- _EXERCISE DIRECTIONS_: Look in the data below for the line that contains "质量$M$可以提供稳定性，特别是在高频扰动下。". Copy that line and the remaining lines exactly.

━━━━━━━━━━━━━━━━

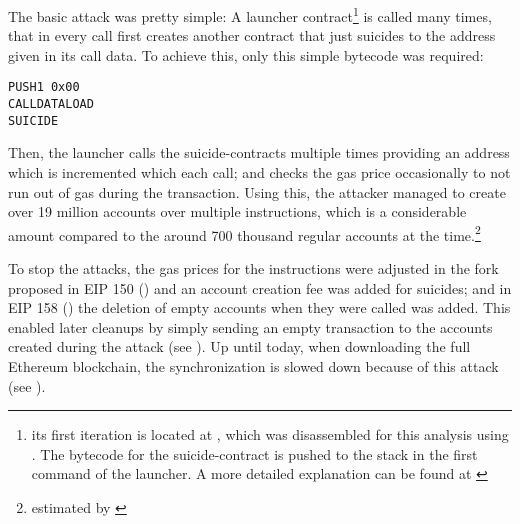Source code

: The basic attack was pretty simple: A launcher contract\footnote{its first iteration is located at \cite{etherscan:ddoslauncher}, which was disassembled for this analysis using \cite{consensys:mythril}. The bytecode for the suicide-contract is pushed to the stack in the first command of the launcher. A more detailed explanation can be found at \cite{stackexchange:dosexplained}} is called many times, that in every call first creates another contract that just suicides to the address given in its call data. To achieve this, only this simple bytecode was required:
\begin{verbatim}
PUSH1 0x00
CALLDATALOAD
SUICIDE
\end{verbatim}

Then, the launcher calls the suicide-contracts multiple times providing an address which is incremented which each call; and checks the gas price occasionally to not run out of gas during the transaction. Using this, the attacker managed to create over 19 million accounts over multiple instructions, which is a considerable amount compared to the around 700 thousand regular accounts at the time.\footnote{estimated by \cite{bokconsulting:dos}}

To stop the attacks, the gas prices for the instructions were adjusted in the fork proposed in EIP 150 (\cite{ethereum:eip150}) and an account creation fee was added for suicides; and in EIP 158 (\cite{ethereum:eip158}) the deletion of empty accounts when they were called was added. This enabled later cleanups by simply sending an empty transaction to the accounts created during the attack (see \cite{etherscan:sweeper}). Up until today, when downloading the full Ethereum blockchain, the synchronization is slowed down because of this attack (see \cite{ethereum:slowsyncing}).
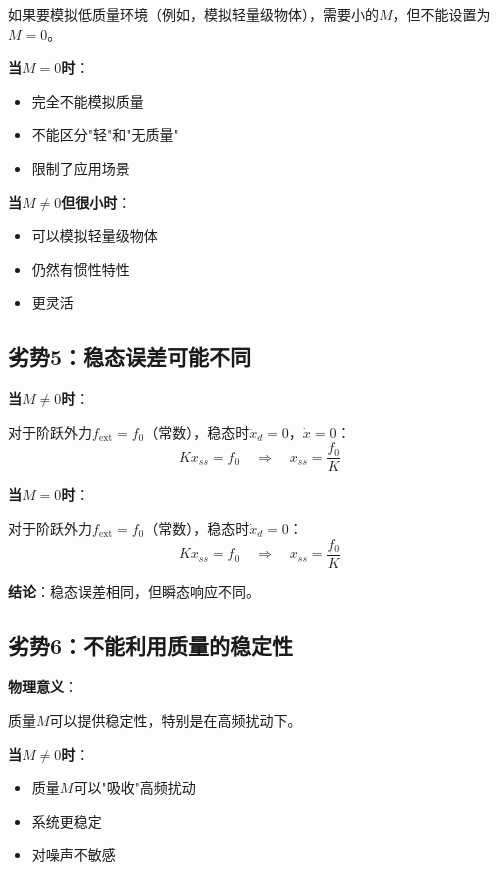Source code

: \documentclass[12pt,a4paper]{article}
\begin{document}
如果要模拟低质量环境（例如，模拟轻量级物体），需要小的$M$，但不能设置为$M = 0$。

\textbf{当$M = 0$时}：
\begin{itemize}
\item 完全不能模拟质量
\item 不能区分"轻"和"无质量"
\item 限制了应用场景
\end{itemize}

\textbf{当$M \neq 0$但很小时}：
\begin{itemize}
\item 可以模拟轻量级物体
\item 仍然有惯性特性
\item 更灵活
\end{itemize}

\subsection{劣势5：稳态误差可能不同}

\textbf{当$M \neq 0$时}：

对于阶跃外力$f_{\text{ext}} = f_0$（常数），稳态时$\ddot{x}_d = 0$，$\dot{x} = 0$：
\begin{equation}
Kx_{ss} = f_0 \quad \Rightarrow \quad x_{ss} = \frac{f_0}{K}
\end{equation}

\textbf{当$M = 0$时}：

对于阶跃外力$f_{\text{ext}} = f_0$（常数），稳态时$\dot{x}_d = 0$：
\begin{equation}
Kx_{ss} = f_0 \quad \Rightarrow \quad x_{ss} = \frac{f_0}{K}
\end{equation}

\textbf{结论}：稳态误差相同，但瞬态响应不同。

\subsection{劣势6：不能利用质量的稳定性}

\textbf{物理意义}：

质量$M$可以提供稳定性，特别是在高频扰动下。

\textbf{当$M \neq 0$时}：
\begin{itemize}
\item 质量$M$可以"吸收"高频扰动
\item 系统更稳定
\item 对噪声不敏感
\end{itemize}
\end{document}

━━━━━━━━━━━━━━━━

- _WRITTEN SOLUTION_:
质量$M$可以提供稳定性，特别是在高频扰动下。

\textbf{当$M \neq 0$时}：
\begin{itemize}
\item 质量$M$可以"吸收"高频扰动
\item 系统更稳定
\item 对噪声不敏感
\end{itemize}
\end{document}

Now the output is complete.